# Contractor with Ltd company in UK, and existing client not willing to amend contract



## yell17 (22 d ago)

I am an IT contractor on a day rate contract (outside IR35) working through my own Ltd company, and planning to move to France next month with my family (I am French citizen, moved to UK when I was a minor). Existing client not willing to amend my UK contract (9 months left on the contract) so I would be stuck working through my UK ltd company. How can I best arrange this in terms of registering in France for the relevant taxes, drawing a salary in France etc.


----------



## Bevdeforges (Nov 16, 2007)

Set up a French business entity (exact type depends on how much you are billing). The business entity will register with the various agencies and set you up with the payment systems for taxes and social insurances. Contact the CCI in the departement in which you are planning to move. It may be possible for your UK ltd company to register as a French employer, though you should talk to the CCI about that alternative. It could wind up more complicated.


----------



## EuroTrash (Sep 3, 2013)

This explains the procedure for a UK Ltd Co to "embaucher" an employee in France and register them for social security etc without the need to establish a corporate presence in France. 





Entreprise étrangère sans établissement en France - Urssaf.fr







www.urssaf.fr




However I'm not 100% sure it's possible if the sole director of the UK Ltd Co and the employee are one and the same person.
And there remains the complication that when a sole director of a UK Ltd Co lives in France, and the company has no establishiment, no employees and no, or minimal, business activity in the UK, France can potentially tax it as a French business. You need to read the FR>EN tax treaty for chapter and verse on this.

Alternatively since you are genuinely outside IR35 which pretty much equates to the French differentiation between salariat déguisé and being a genuinely independent contractor, and if this is just going to be an interim arrangement prior to setting up your company in France, you might be able to argue a legitimate case for registering as a micro entreprise in France and simply billing your Ltd Co. Which would be simpler and cheaper, but would not give you the same level of social protection. And wouldn't avoid the issue of your Ltd Co potentially being treated as a French company.

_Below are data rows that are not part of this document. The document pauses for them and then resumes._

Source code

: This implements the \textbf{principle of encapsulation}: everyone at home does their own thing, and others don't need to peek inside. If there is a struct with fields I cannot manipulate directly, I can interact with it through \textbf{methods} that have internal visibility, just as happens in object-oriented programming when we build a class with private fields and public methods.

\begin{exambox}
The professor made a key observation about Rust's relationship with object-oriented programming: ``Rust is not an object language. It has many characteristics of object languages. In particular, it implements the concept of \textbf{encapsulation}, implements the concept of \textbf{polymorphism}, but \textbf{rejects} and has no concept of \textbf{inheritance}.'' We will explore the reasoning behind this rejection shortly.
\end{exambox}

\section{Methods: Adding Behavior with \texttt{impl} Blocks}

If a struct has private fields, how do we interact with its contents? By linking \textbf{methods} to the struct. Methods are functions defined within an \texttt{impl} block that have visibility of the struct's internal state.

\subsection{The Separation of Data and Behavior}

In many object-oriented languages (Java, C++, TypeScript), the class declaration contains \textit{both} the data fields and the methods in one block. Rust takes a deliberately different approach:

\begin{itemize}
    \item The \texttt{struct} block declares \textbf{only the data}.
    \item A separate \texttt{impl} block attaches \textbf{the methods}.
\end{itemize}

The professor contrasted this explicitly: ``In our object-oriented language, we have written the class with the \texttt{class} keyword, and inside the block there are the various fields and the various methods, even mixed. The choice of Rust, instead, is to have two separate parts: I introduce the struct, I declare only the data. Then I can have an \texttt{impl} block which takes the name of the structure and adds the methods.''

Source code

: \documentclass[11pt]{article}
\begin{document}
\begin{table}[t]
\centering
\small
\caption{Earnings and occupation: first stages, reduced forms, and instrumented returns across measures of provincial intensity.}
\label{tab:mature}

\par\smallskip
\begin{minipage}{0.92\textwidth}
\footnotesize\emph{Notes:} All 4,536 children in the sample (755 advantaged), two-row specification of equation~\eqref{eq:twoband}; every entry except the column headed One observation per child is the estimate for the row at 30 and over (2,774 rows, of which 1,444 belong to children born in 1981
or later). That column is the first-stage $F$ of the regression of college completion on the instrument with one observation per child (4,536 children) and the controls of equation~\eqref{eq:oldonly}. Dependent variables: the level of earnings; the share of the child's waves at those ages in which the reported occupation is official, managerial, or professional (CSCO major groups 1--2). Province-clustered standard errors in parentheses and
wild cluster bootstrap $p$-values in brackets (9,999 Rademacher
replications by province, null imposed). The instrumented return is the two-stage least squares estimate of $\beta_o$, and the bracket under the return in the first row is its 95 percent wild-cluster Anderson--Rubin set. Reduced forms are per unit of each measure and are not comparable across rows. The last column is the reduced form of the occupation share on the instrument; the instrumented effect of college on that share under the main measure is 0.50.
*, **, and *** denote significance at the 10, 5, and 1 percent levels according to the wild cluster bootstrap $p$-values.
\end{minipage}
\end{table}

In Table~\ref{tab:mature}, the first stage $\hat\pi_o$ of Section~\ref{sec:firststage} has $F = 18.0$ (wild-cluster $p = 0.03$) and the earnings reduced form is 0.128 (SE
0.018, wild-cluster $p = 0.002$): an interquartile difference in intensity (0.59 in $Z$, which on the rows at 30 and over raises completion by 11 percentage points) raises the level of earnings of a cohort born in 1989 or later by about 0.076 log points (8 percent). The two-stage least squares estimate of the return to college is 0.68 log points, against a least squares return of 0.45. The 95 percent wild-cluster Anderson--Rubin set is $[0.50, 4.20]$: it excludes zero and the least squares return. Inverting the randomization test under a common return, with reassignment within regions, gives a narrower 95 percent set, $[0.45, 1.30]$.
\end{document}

As Bev says, have a chat with your local CCI but bear in mind that their expertise is in setting up and operating businesses in France, they won't necessarily be aware of the cross Channel issues.


----------



## Bevdeforges (Nov 16, 2007)

Depending on the type of business entity you set up, it may be possible for the UK Ltd Co. to be a "shareholder" in the French business entity. This is where the CCI should be able to guide you on the French side of things. How this would affect your UK tax and payroll obligations, however, is something you would have to resolve with the appropriate UK authorities. If this is only going to be required for another 9 months (until the end of the current contract) it may or may not be worth the hassle.


----------



## yell17 (22 d ago)

Many thanks for the response. My spouse also contracts through the same Ltd company so does that help as the Ltd company has 2 shareholders?
I came across the option of Umbrella company / Portage salarial but seems quite high fees are charged for this option


----------



## Bevdeforges (Nov 16, 2007)

You really need to discuss this with the CCI to get a clearer picture of what your options are.


----------